Material shown START
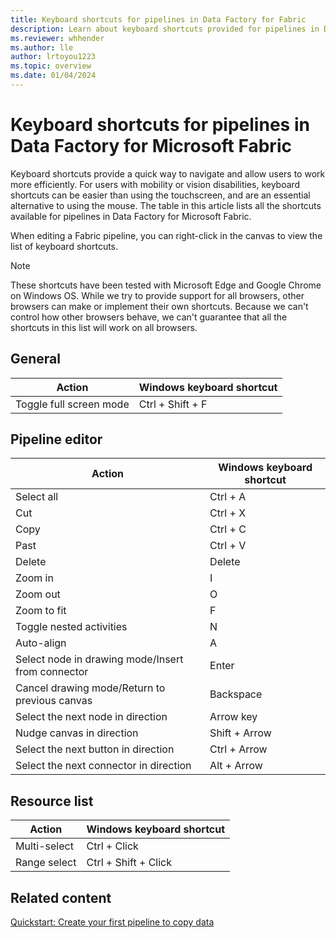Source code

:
 ```yaml
---
title: Keyboard shortcuts for pipelines in Data Factory for Fabric
description: Learn about keyboard shortcuts provided for pipelines in Data Factory for Microsoft Fabric.
ms.reviewer: whhender
ms.author: lle
author: lrtoyou1223
ms.topic: overview
ms.date: 01/04/2024
---
```


# Keyboard shortcuts for pipelines in Data Factory for Microsoft Fabric

Keyboard shortcuts provide a quick way to navigate and allow users to work more efficiently. For users with mobility or vision disabilities, keyboard shortcuts can be easier than using the touchscreen, and are an essential alternative to using the mouse. The table in this article lists all the shortcuts available for pipelines in Data Factory for Microsoft Fabric.

When editing a Fabric pipeline, you can right-click in the canvas to view the list of keyboard shortcuts.

> [!NOTE]
> These shortcuts have been tested with Microsoft Edge and Google Chrome on Windows OS. While we try to provide support for all browsers, other browsers can make or implement their own shortcuts. Because we can't control how other browsers behave, we can't guarantee that all the shortcuts in this list will work on all browsers.

## General


|Action  |Windows keyboard shortcut  |
|---------|---------|
|Toggle full screen mode     |Ctrl + Shift + F         |

## Pipeline editor

|Action  |Windows keyboard shortcut  |
|---------|---------|
|Select all     |Ctrl + A         |
|Cut     |Ctrl + X         |
|Copy     |Ctrl + C         |
|Past     |Ctrl + V         |
|Delete     |Delete         |
|Zoom in     |I         |
|Zoom out     |O         |
|Zoom to fit     |F         |
|Toggle nested activities     |N         |
|Auto-align     |A         |
|Select node in drawing mode/Insert from connector     |Enter         |
|Cancel drawing mode/Return to previous canvas     |Backspace         |
|Select the next node in direction     |Arrow key         |
|Nudge canvas in direction     |Shift + Arrow         |
|Select the next button in direction     |Ctrl + Arrow         |
|Select the next connector in direction     |Alt + Arrow         |

## Resource list

|Action  |Windows keyboard shortcut  |
|---------|---------|
|Multi-select     |Ctrl + Click         |
|Range select     |Ctrl + Shift + Click         |

## Related content

[Quickstart: Create your first pipeline to copy data](create-first-pipeline-with-sample-data.md)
Material shown END
- [Your assignment] Using the data above, transcribe the lines that run from the line with "full screen mode" to the line with "drawing mode/Return to", both ends kept, and output nothing else.

- [Answer to the problem]
|Toggle full screen mode     |Ctrl + Shift + F         |

## Pipeline editor

|Action  |Windows keyboard shortcut  |
|---------|---------|
|Select all     |Ctrl + A         |
|Cut     |Ctrl + X         |
|Copy     |Ctrl + C         |
|Past     |Ctrl + V         |
|Delete     |Delete         |
|Zoom in     |I         |
|Zoom out     |O         |
|Zoom to fit     |F         |
|Toggle nested activities     |N         |
|Auto-align     |A         |
|Select node in drawing mode/Insert from connector     |Enter         |
|Cancel drawing mode/Return to previous canvas     |Backspace         |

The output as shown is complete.